Plain-text document sources:
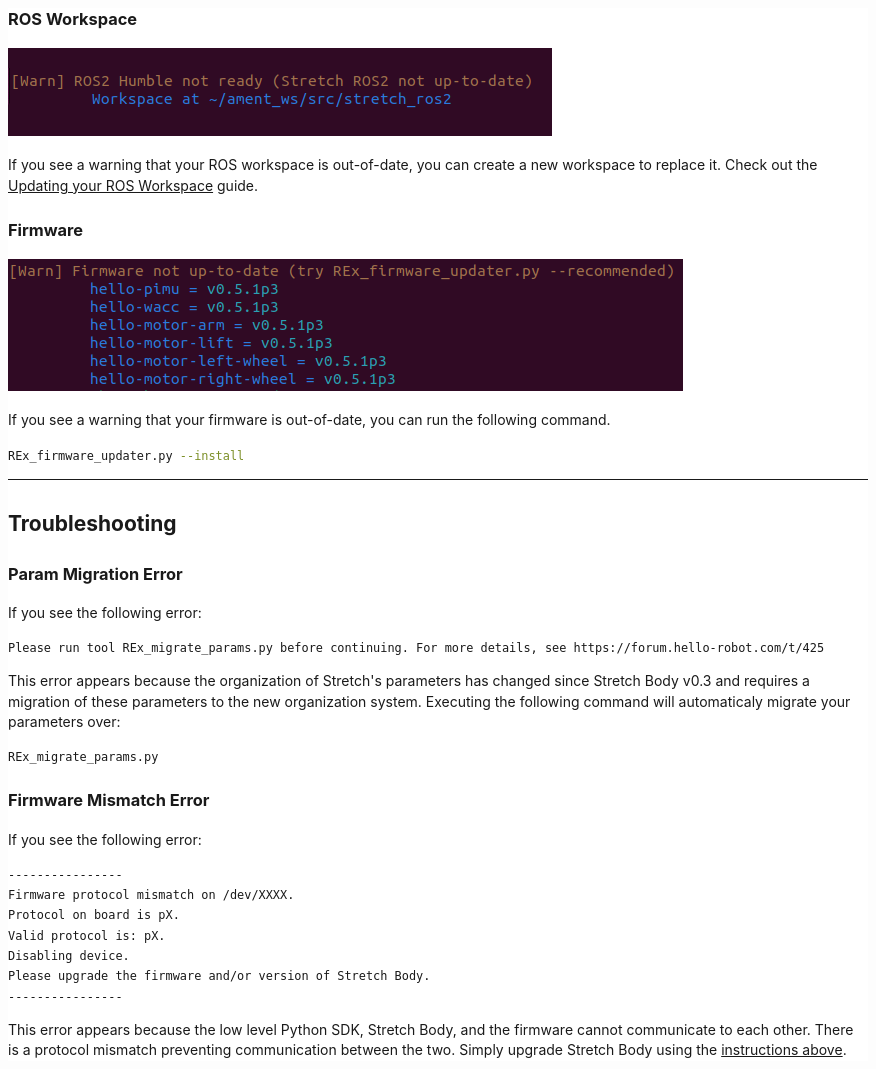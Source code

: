 ### ROS Workspace

![out-of-date stretch ros repo](../images/ros_outofdate.png)

If you see a warning that your ROS workspace is out-of-date, you can create a new workspace to replace it. Check out the [Updating your ROS Workspace](../../installation/ros_workspace/) guide.

### Firmware

![out-of-date firmware](../images/firmware_outofdate.png)

If you see a warning that your firmware is out-of-date, you can run the following command.
```{.bash .shell-prompt .copy}
REx_firmware_updater.py --install
```

---

## Troubleshooting

### Param Migration Error

If you see the following error:

```
Please run tool REx_migrate_params.py before continuing. For more details, see https://forum.hello-robot.com/t/425
```

This error appears because the organization of Stretch's parameters has changed since Stretch Body v0.3 and requires a migration of these parameters to the new organization system. Executing the following command will automaticaly migrate your parameters over:

```{.bash .shell-prompt .copy}
REx_migrate_params.py
```

### Firmware Mismatch Error

If you see the following error:

```
----------------
Firmware protocol mismatch on /dev/XXXX.
Protocol on board is pX.
Valid protocol is: pX.
Disabling device.
Please upgrade the firmware and/or version of Stretch Body.
----------------
```

This error appears because the low level Python SDK, Stretch Body, and the firmware cannot communicate to each other. There is a protocol mismatch preventing communication between the two. Simply upgrade Stretch Body using the [instructions above](#python-libraries).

WHAT IS REQUIRED: Please go through the entries and show every line with the word "Workspace".

RESULT OF THIS TASK:
: ### ROS Workspace
If you see a warning that your ROS workspace is out-of-date, you can create a new workspace to replace it. Check out the [Updating your ROS Workspace](../../installation/ros_workspace/) guide.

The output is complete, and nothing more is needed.